The digital revolution in the humanities seen at close quarters: Donald Sassoon and Luca Peretti

To begin a discussion on the digital revolution in the humanities, we have asked some questions to our scientific advisors. Their answers will be published in eight issues between now and mid-October. Here, as the fifth issue, Donald Sassoon and Luca Peretti.

Index

IAgnese Accattoli and Davide Bondì.

IIPeter Burke and Elisabetta Benigni.

III) Marco Filoni and Erminia Irace.

IV) Lutz Klinkhammer and Matteo Melchiorre

IX

Donald Sassoon

What generation do you feel you belong to?

The post-war generation. The one the British call the baby boomers. In the West, the most fortunate generation in history.

How and when did – in your personal experience – the digital revolution take place?

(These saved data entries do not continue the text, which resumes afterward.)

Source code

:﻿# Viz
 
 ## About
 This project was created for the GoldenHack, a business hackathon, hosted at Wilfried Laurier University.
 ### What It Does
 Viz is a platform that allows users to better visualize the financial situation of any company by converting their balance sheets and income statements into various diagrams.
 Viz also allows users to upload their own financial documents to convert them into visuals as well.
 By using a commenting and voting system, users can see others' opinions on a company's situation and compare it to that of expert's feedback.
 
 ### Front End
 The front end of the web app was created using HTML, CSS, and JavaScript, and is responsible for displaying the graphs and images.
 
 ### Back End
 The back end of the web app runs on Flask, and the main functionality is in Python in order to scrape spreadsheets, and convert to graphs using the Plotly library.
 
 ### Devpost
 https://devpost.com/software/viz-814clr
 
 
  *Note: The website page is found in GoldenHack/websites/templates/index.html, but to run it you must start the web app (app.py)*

It started more than thirty years ago when we had emails at university in London (which were not yet at the BBC World Service!).

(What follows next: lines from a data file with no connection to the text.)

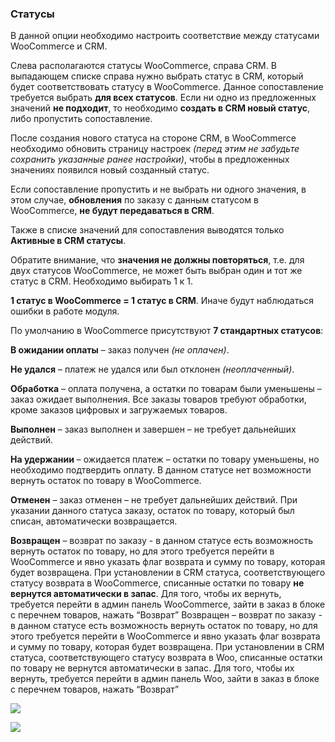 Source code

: ### Статусы

В данной опции необходимо настроить соответствие между статусами WooCommerce и CRM.

Слева располагаются статусы WooCommerce, справа CRM. В выпадающем списке справа нужно выбрать статус в CRM, который будет соответствовать статусу в WooCommerce. Данное сопоставление требуется выбрать **для всех статусов**. Если ни одно из предложенных значений **не подходит**, то необходимо **создать в CRM новый статус**, либо пропустить сопоставление.

После создания нового статуса на стороне CRM, в WooCommerce необходимо обновить страницу настроек *(перед этим не забудьте сохранить указанные ранее настройки)*, чтобы в предложенных значениях появился новый созданный статус.

Если сопоставление пропустить и не выбрать ни одного значения, в этом случае, **обновления** по заказу с данным статусом в WooCommerce, **не будут передаваться в CRM**.

Также в списке значений для сопоставления выводятся только **Активные в CRM статусы**.

Обратите внимание, что **значения не должны повторяться**, т.е. для двух статусов WooCommerce, не может быть выбран один и тот же статус в CRM. Необходимо выбирать 1 к 1.

**1 статус в WooCommerce = 1 статус в CRM**. Иначе будут наблюдаться ошибки в работе модуля.

По умолчанию в WooCommerce присутствуют **7 стандартных статусов**:

**В ожидании оплаты** – заказ получен *(не оплачен)*.

**Не удался** – платеж не удался или был отклонен *(неоплаченный)*.

**Обработка** – оплата получена, а остатки по товарам были уменьшены – заказ ожидает выполнения. Все заказы товаров требуют обработки, кроме заказов цифровых и загружаемых товаров.

**Выполнен** – заказ выполнен и завершен – не требует дальнейших действий.

**На удержании** – ожидается платеж – остатки по товару уменьшены, но необходимо подтвердить оплату. В данном статусе нет возможности вернуть остаток по товару в WooCommerce.

**Отменен** – заказ отменен – не требует дальнейших действий. При указании данного статуса заказу, остаток по товару, который был списан, автоматически возвращается.

**Возвращен** – возврат по заказу - в данном статусе есть возможность вернуть остаток по товару, но для этого требуется перейти в WooCommerce и явно указать флаг возврата и сумму по товару, которая будет возвращена. При установлении в CRM статуса, соответствующего статусу возврата в WooCommerce, списанные остатки по товару **не вернутся автоматически в запас**. Для того, чтобы их вернуть, требуется перейти в админ панель WooCommerce, зайти в заказ в блоке с перечнем товаров, нажать “Возврат”
Возвращен – возврат по заказу - в данном статусе есть возможность вернуть остаток по товару, но для этого требуется перейти в WooCommerce и явно указать флаг возврата и сумму по товару, которая будет возвращена. При установлении в CRM статуса, соответствующего статусу возврата в Woo, списанные остатки по товару не вернутся автоматически в запас. Для того, чтобы их вернуть, требуется перейти в админ панель Woo, зайти в заказ в блоке с перечнем товаров, нажать “Возврат”

![](https://lh4.googleusercontent.com/tcCI7C73J6_-JGZ1379arvSslcJDUGSH_FHag4WAe1RQcXFiS1m-WjgBPjCOZ1YhTNjjjr4Dd58kqoYNAwbkMJuLOFHZyoe9_0pQMlE9_44KyLyk7nxQuURJudSB1X38__fqn0hM=s0)

![](https://lh4.googleusercontent.com/XpcrC0WpTAMBqDW-PcfhVUC7tgXWfxCFfbxZEexE4v6NE5GOOZpiuHqqmvW7yM7cT3jyFFrUq744YuUd1AkI7VeX2KVP2sfxhWN0LGAqkMygApP3zk3tMS2l5k9o9IBKrUYildED=s0)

Is the “old” way of working still present in your life? (for example: do you write by hand? do you use paper archives that you keep in order? do you usually go to the library to read?)

I’ve been writing on the computer for at least thirty-five years. I write almost nothing by hand. I have no paper archives. All my notes and notes are digital. Of course I go (I went before the current pandemic) to the library because most of the documents and books I need are not online.

What do you think about the “digital” organization of scientific and cultural work? To what extent would you define the current way of working as new?

An enormous progress without which today the situation would be even worse.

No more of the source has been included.